Given information section start

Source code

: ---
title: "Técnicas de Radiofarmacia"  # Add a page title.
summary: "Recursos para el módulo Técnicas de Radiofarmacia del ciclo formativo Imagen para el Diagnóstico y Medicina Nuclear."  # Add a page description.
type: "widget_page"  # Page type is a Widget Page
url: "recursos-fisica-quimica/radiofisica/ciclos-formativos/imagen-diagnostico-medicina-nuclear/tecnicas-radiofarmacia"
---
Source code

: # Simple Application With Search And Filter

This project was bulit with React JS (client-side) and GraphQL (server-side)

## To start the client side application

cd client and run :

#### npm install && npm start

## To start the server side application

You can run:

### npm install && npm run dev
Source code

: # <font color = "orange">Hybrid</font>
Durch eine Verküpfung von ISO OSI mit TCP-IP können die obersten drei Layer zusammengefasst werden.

Given information section end
Given information section start

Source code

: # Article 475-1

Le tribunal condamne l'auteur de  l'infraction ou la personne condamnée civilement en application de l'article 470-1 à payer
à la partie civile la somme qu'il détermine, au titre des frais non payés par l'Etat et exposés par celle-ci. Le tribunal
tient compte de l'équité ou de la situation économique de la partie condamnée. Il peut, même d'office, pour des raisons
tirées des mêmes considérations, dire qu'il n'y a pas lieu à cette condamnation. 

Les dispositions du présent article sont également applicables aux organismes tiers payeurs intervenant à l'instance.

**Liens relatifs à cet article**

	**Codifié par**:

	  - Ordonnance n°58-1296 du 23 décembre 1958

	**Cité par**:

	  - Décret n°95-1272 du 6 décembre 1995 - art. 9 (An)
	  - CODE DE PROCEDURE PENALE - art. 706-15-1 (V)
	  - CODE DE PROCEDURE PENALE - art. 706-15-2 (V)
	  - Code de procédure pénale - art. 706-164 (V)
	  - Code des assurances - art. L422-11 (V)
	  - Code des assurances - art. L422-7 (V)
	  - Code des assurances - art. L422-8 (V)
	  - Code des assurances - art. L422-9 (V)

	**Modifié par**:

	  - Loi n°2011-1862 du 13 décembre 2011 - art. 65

Given information section end

== Description of the task ==
Set down, unchanged, only those lines above that fall between the line with "a Widget Page" and the line with "## To start the server side application", the two end lines included.

== Final answer ==
type: "widget_page"  # Page type is a Widget Page
url: "recursos-fisica-quimica/radiofisica/ciclos-formativos/imagen-diagnostico-medicina-nuclear/tecnicas-radiofarmacia"
---
Source code

: # Simple Application With Search And Filter

This project was bulit with React JS (client-side) and GraphQL (server-side)

## To start the client side application

cd client and run :

#### npm install && npm start

## To start the server side application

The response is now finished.